Archive for July, 2009

Our next eating local recipe is one of my own creation!  I am not a big fan of eggplant (too slimy!), so I wanted to come up with a creative way for me and T to enjoy these little gems.  We recently went to an Ethiopian restaurant in Bloomington after T had been to one out east on business, and were convinced we could duplicate the dishes we had in the restaurant at home.

We started out by fermenting our own injera!  It wasn’t a total disaster, but can definitely be improved upon. We discovered that we needed to make some niter kibbeh and berbere paste to make any and all Ethiopian recipes.  We made a lentil dish, and a beef dish (subbing local bison for the beef) and we had a lot of niter kibbeh and berbere paste left over.


Baby oriental eggplants from the farmer's market!

Thus spawning the idea for the eggplant!  We had some leftover local pork sausage in the fridge, so not only was it superbly fresh and local, we didn’t let anything go to waste.  Oh, and the green onions were from my garden!

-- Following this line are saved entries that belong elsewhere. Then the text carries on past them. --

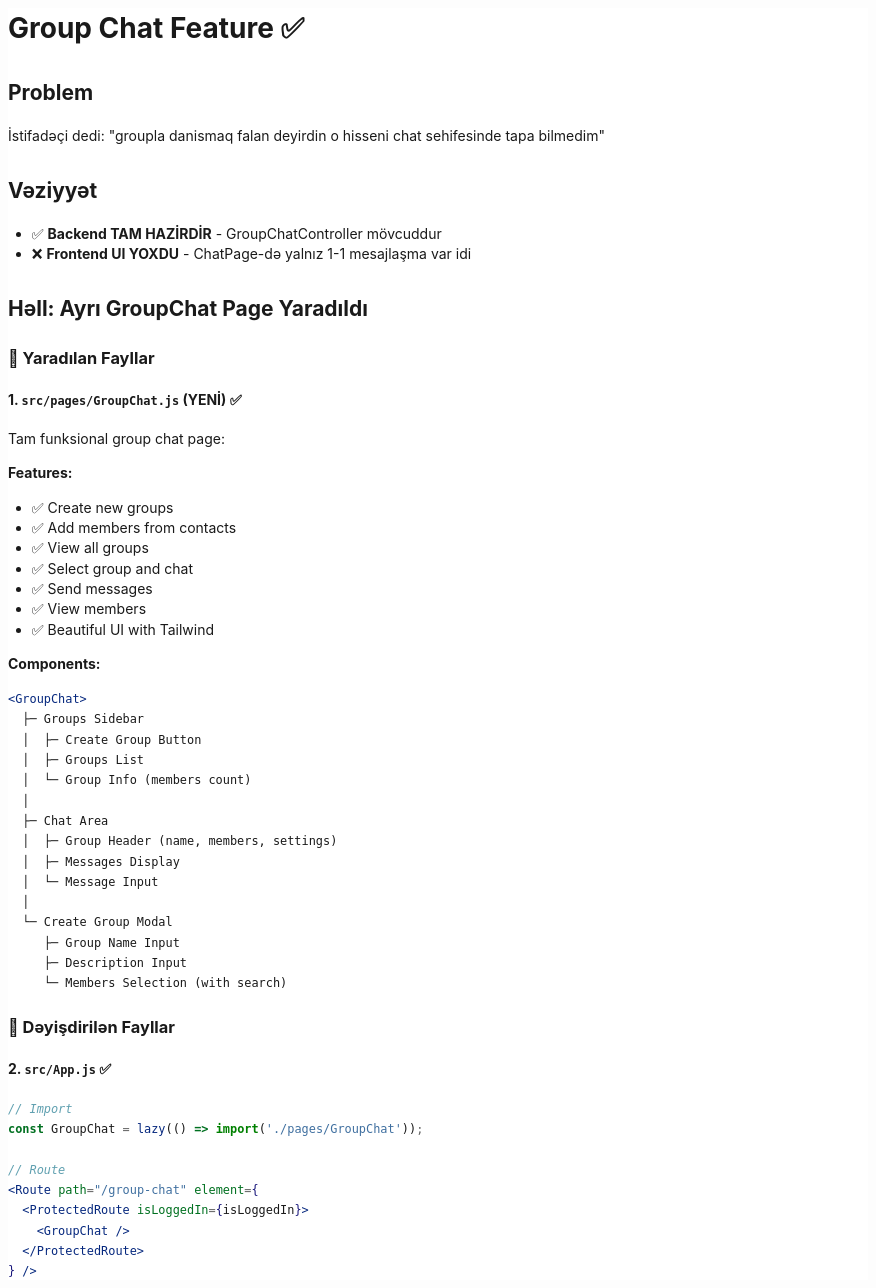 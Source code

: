 # Group Chat Feature ✅

## Problem
İstifadəçi dedi: "groupla danismaq falan deyirdin o hisseni chat sehifesinde tapa bilmedim"

## Vəziyyət
- ✅ **Backend TAM HAZİRDİR** - GroupChatController mövcuddur
- ❌ **Frontend UI YOXDU** - ChatPage-də yalnız 1-1 mesajlaşma var idi

## Həll: Ayrı GroupChat Page Yaradıldı

### 📂 Yaradılan Fayllar

#### 1. `src/pages/GroupChat.js` (YENİ) ✅
Tam funksional group chat page:

**Features:**
- ✅ Create new groups
- ✅ Add members from contacts
- ✅ View all groups
- ✅ Select group and chat
- ✅ Send messages
- ✅ View members
- ✅ Beautiful UI with Tailwind

**Components:**
```jsx
<GroupChat>
  ├─ Groups Sidebar
  │  ├─ Create Group Button
  │  ├─ Groups List
  │  └─ Group Info (members count)
  │
  ├─ Chat Area
  │  ├─ Group Header (name, members, settings)
  │  ├─ Messages Display
  │  └─ Message Input
  │
  └─ Create Group Modal
     ├─ Group Name Input
     ├─ Description Input
     └─ Members Selection (with search)
```

### 🔄 Dəyişdirilən Fayllar

#### 2. `src/App.js` ✅
```jsx
// Import
const GroupChat = lazy(() => import('./pages/GroupChat'));

// Route
<Route path="/group-chat" element={
  <ProtectedRoute isLoggedIn={isLoggedIn}>
    <GroupChat />
  </ProtectedRoute>
} />
```
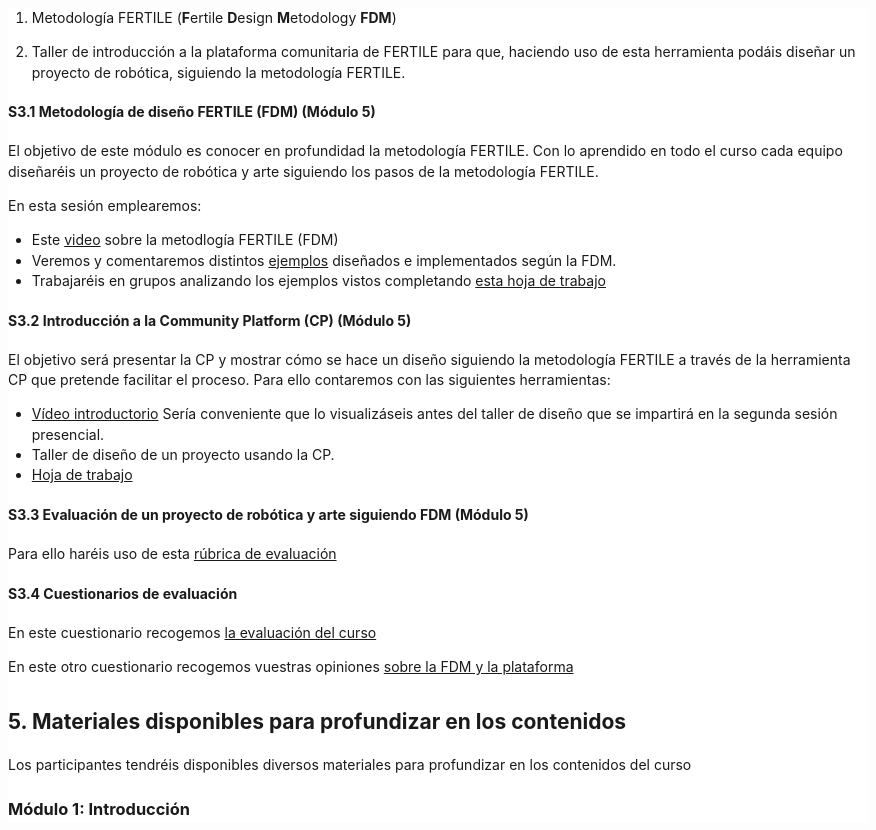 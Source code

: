 1. Metodología FERTILE (**F**ertile **D**esign **M**etodology **FDM**)

2. Taller de introducción a la plataforma comunitaria de FERTILE para que, haciendo uso de esta herramienta podáis diseñar un proyecto de robótica, siguiendo la metodología FERTILE.
 
#### S3.1 Metodología de diseño FERTILE (FDM) (Módulo 5) 

El objetivo de este módulo es conocer en profundidad la metodología FERTILE. Con lo aprendido en todo el curso cada equipo diseñaréis un proyecto de robótica y arte siguiendo los pasos de la metodología FERTILE.

En esta sesión emplearemos:

  + Este [video](https://www.youtube.com/watch?v=2ZagIKMKdpEhttps://www.youtube.com/watch?v=2ZagIKMKdpE) sobre la metodlogía FERTILE (FDM)
  + Veremos y comentaremos distintos [ejemplos](https://www.youtube.com/watch?v=-tVMhp0KQY4&list=PL1xHqPEGzU_InVaW-oB_Cq4kVhZrM5Jq8) diseñados e implementados según la FDM.
  + Trabajaréis en grupos analizando los ejemplos vistos completando [esta hoja de trabajo](materiales/FDM_01.pdf)


#### S3.2 Introducción a la Community Platform (CP) (Módulo 5) 

El objetivo será presentar la CP y mostrar cómo se hace un diseño siguiendo la metodología FERTILE a través de la herramienta CP que pretende facilitar el proceso. Para ello contaremos con las siguientes herramientas:

+ [Vídeo introductorio](https://www.youtube.com/watch?v=pKsTioO7TsA) Sería conveniente que lo visualizáseis antes del taller de diseño que se impartirá en la segunda sesión presencial.
+ Taller de diseño de un proyecto usando la CP.
+ [Hoja de trabajo](https://docs.google.com/forms/d/e/1FAIpQLSdLh7BXIRjz79Z4s48J9QChLrT2JvZPuK1FWjCDUhTHOacyzQ/viewform?usp=sf_link)


#### S3.3 Evaluación de un proyecto de robótica y arte siguiendo FDM (Módulo 5)

Para ello haréis uso de esta [rúbrica de evaluación](materiales/FDM_02.pdf)

#### S3.4 Cuestionarios de evaluación

En este cuestionario recogemos [la evaluación del curso](https://docs.google.com/forms/d/e/1FAIpQLSfyGCkD5xQ5qwFKw9lrBTn2ynMtB9SsJ0iRI_or2KVGR_NCuA/viewform)

En este otro cuestionario recogemos vuestras opiniones [sobre la FDM y la plataforma](https://docs.google.com/forms/d/e/1FAIpQLSc32g2NPEM8JZFdsvk8mxyXq2-4ca3UKYEI5AlkIGaf9apsvg/viewform)

## 5. Materiales disponibles para profundizar en los contenidos

Los participantes tendréis disponibles diversos materiales para profundizar en los contenidos del curso

### Módulo 1: Introducción

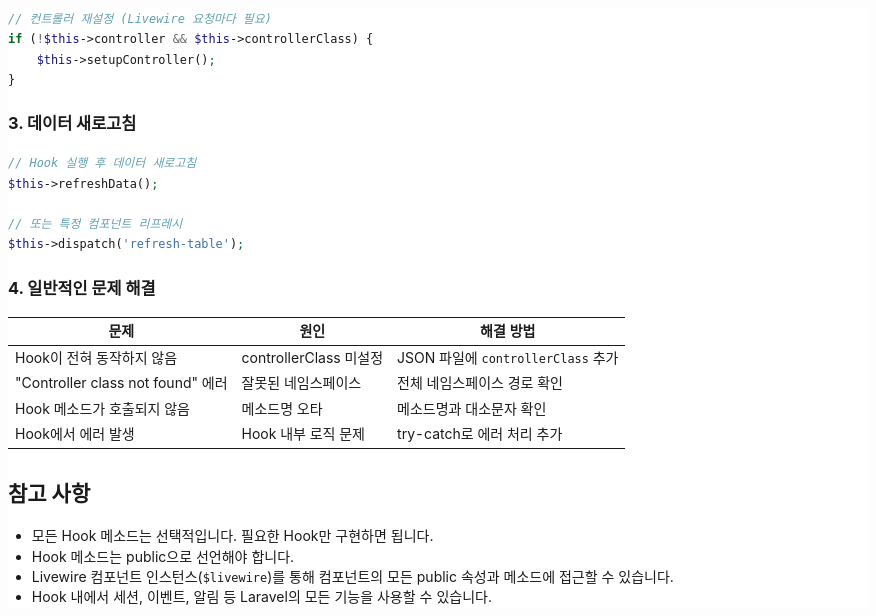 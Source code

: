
 ```php
// 컨트롤러 재설정 (Livewire 요청마다 필요)
if (!$this->controller && $this->controllerClass) {
    $this->setupController();
}
```

### 3. 데이터 새로고침

```php
// Hook 실행 후 데이터 새로고침
$this->refreshData();

// 또는 특정 컴포넌트 리프레시
$this->dispatch('refresh-table');
```

### 4. 일반적인 문제 해결

| 문제 | 원인 | 해결 방법 |
|------|------|-----------|
| Hook이 전혀 동작하지 않음 | controllerClass 미설정 | JSON 파일에 `controllerClass` 추가 |
| "Controller class not found" 에러 | 잘못된 네임스페이스 | 전체 네임스페이스 경로 확인 |
| Hook 메소드가 호출되지 않음 | 메소드명 오타 | 메소드명과 대소문자 확인 |
| Hook에서 에러 발생 | Hook 내부 로직 문제 | try-catch로 에러 처리 추가 |

## 참고 사항

- 모든 Hook 메소드는 선택적입니다. 필요한 Hook만 구현하면 됩니다.
- Hook 메소드는 public으로 선언해야 합니다.
- Livewire 컴포넌트 인스턴스(`$livewire`)를 통해 컴포넌트의 모든 public 속성과 메소드에 접근할 수 있습니다.
- Hook 내에서 세션, 이벤트, 알림 등 Laravel의 모든 기능을 사용할 수 있습니다.
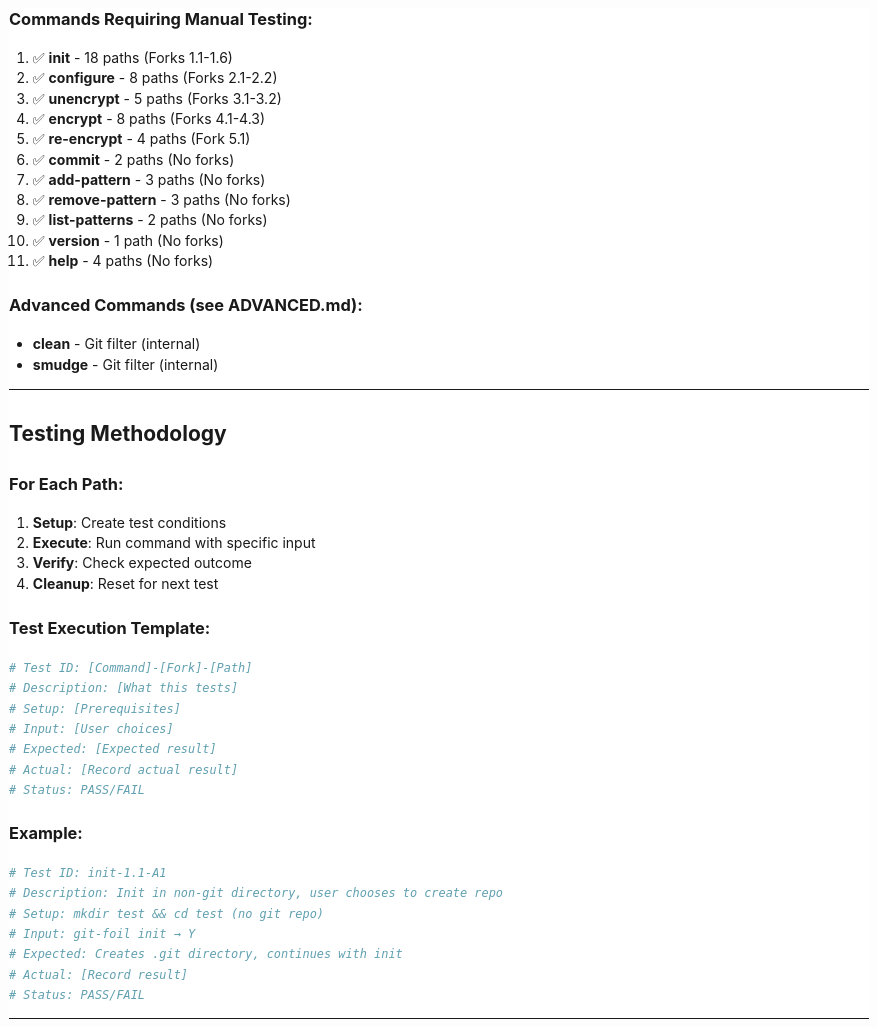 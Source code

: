### Commands Requiring Manual Testing:
1. ✅ **init** - 18 paths (Forks 1.1-1.6)
2. ✅ **configure** - 8 paths (Forks 2.1-2.2)
3. ✅ **unencrypt** - 5 paths (Forks 3.1-3.2)
4. ✅ **encrypt** - 8 paths (Forks 4.1-4.3)
5. ✅ **re-encrypt** - 4 paths (Fork 5.1)
6. ✅ **commit** - 2 paths (No forks)
7. ✅ **add-pattern** - 3 paths (No forks)
8. ✅ **remove-pattern** - 3 paths (No forks)
9. ✅ **list-patterns** - 2 paths (No forks)
10. ✅ **version** - 1 path (No forks)
11. ✅ **help** - 4 paths (No forks)

### Advanced Commands (see ADVANCED.md):
- **clean** - Git filter (internal)
- **smudge** - Git filter (internal)

---

## Testing Methodology

### For Each Path:
1. **Setup**: Create test conditions
2. **Execute**: Run command with specific input
3. **Verify**: Check expected outcome
4. **Cleanup**: Reset for next test

### Test Execution Template:

```bash
# Test ID: [Command]-[Fork]-[Path]
# Description: [What this tests]
# Setup: [Prerequisites]
# Input: [User choices]
# Expected: [Expected result]
# Actual: [Record actual result]
# Status: PASS/FAIL
```

### Example:

```bash
# Test ID: init-1.1-A1
# Description: Init in non-git directory, user chooses to create repo
# Setup: mkdir test && cd test (no git repo)
# Input: git-foil init → Y
# Expected: Creates .git directory, continues with init
# Actual: [Record result]
# Status: PASS/FAIL
```

---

Ethiopian Spiced Baby Eggplant

Ethiopian Spiced Baby Eggplant


12 baby oriental eggplants, roughly the same size, sliced symmetrically

½ pound ground pork

6 tablespoons berbere paste

4 tablespoons niter kibbeh, melted

¼ cup Greek yogurt

Thinly sliced green onions or chives for garnish

  1. After slicing the eggplants symmetrically, scoop out the seeded part in the globe of the eggplant. Discard scooping.
  2. Brush eggplant slices with niter kibbeh and place on grill to cook until lightly browned and softened. Remove from heat and set aside, tenting with foil to keep warm.
  3. While eggplant halves are cooking, brown ground pork with a tablespoon of niter kibbeh in a skillet.
  4. Add beriberi paste to cooked ground pork, stirring until incorporated and warmed.
  5. Stuff pork into spooned out eggplant and top with a dollop of Greek yogurt, a few drops of melted niter kibbeh, and a sprinkle of green onions or chives.
  6. Enjoy!

Niter kibbeh is an Ethiopian-spiced, clarified butter. For each pound of unsalted butter, add:

2 cloves garlic

2 teaspoons ginger root, finely chopped

½  teaspoon ground turmeric

½  teaspoon ground cardamom

1/8th teaspoon ground nutmeg

1/8th teaspoon ground fenugreek

½-inch cinnamon stick (half inch)

1 whole clove

Let butter and spices simmer very gently (do not let the butter brown or burn) for 30 minutes. When cool enough to handle, strain butter through cheesecloth until clear, meaning no spices or butter solids remain. This will remain fresh for 3 months in the refrigerator in a sealed jar.

Berbere paste is a red pepper and spice paste indigenous to Ethiopia. It requires many ingredients, but is very easy to make. For a great recipe, visit PepperFool!

Before I scooped out any potential goopiness.

Before I scooped out any potential goopiness.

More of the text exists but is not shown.